Rendered images with source text:
━━━━━━━━━━━━━━━━

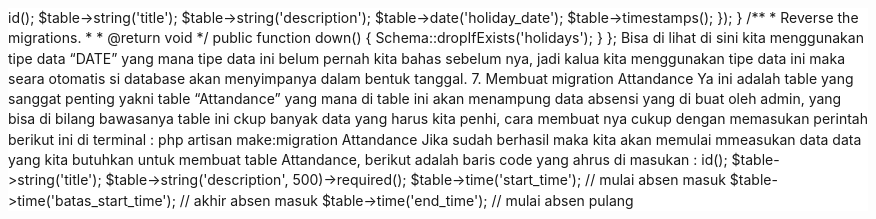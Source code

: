 <?php

use Illuminate\Database\Migrations\Migration;
use Illuminate\Database\Schema\Blueprint;
use Illuminate\Support\Facades\Schema;

return new class () extends Migration {
    /**
     * Run the migrations.
     *
     * @return void
     */
    public function up()
    {
        Schema::create('holidays', function (Blueprint $table) {
            $table->id();
            $table->string('title');
            $table->string('description');
            $table->date('holiday_date');
            $table->timestamps();
        });
    }

    /**
     * Reverse the migrations.
     *
     * @return void
     */
    public function down()
    {
        Schema::dropIfExists('holidays');
    }
};

Bisa di lihat di sini kita menggunakan tipe data “DATE” yang mana tipe data ini belum pernah kita bahas sebelum nya, jadi kalua kita menggunakan tipe data ini maka seara otomatis si database akan menyimpanya dalam bentuk tanggal. 
7.	Membuat migration Attandance 
Ya ini adalah table yang sanggat penting yakni table “Attandance” yang mana di table ini akan menampung data absensi yang di buat oleh admin, yang bisa di bilang bawasanya table ini ckup banyak data yang harus kita penhi, cara membuat nya cukup dengan memasukan perintah berikut ini di terminal :

php artisan make:migration Attandance

Jika sudah berhasil maka kita akan memulai mmeasukan data data yang kita butuhkan untuk membuat table Attandance, berikut adalah baris code yang ahrus di masukan :

<?php

use Illuminate\Database\Migrations\Migration;
use Illuminate\Database\Schema\Blueprint;
use Illuminate\Support\Facades\Schema;

return new class () extends Migration {
    /**
     * Run the migrations.
     *
     * @return void
     */
    public function up()
    {
        Schema::create('attendances', function (Blueprint $table) {
            $table->id();
            $table->string('title');
            $table->string('description', 500)->required();
            $table->time('start_time'); // mulai absen masuk
            $table->time('batas_start_time'); // akhir absen masuk
            $table->time('end_time'); // mulai absen pulang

━━━━━━━━━━━━━━━━

WHAT YOU SHOULD DO:
Whenever the word "function" occurs in a line above, copy that line.

TASK ANSWER:
    public function up()
        Schema::create('holidays', function (Blueprint $table) {
    public function down()
    public function up()
        Schema::create('attendances', function (Blueprint $table) {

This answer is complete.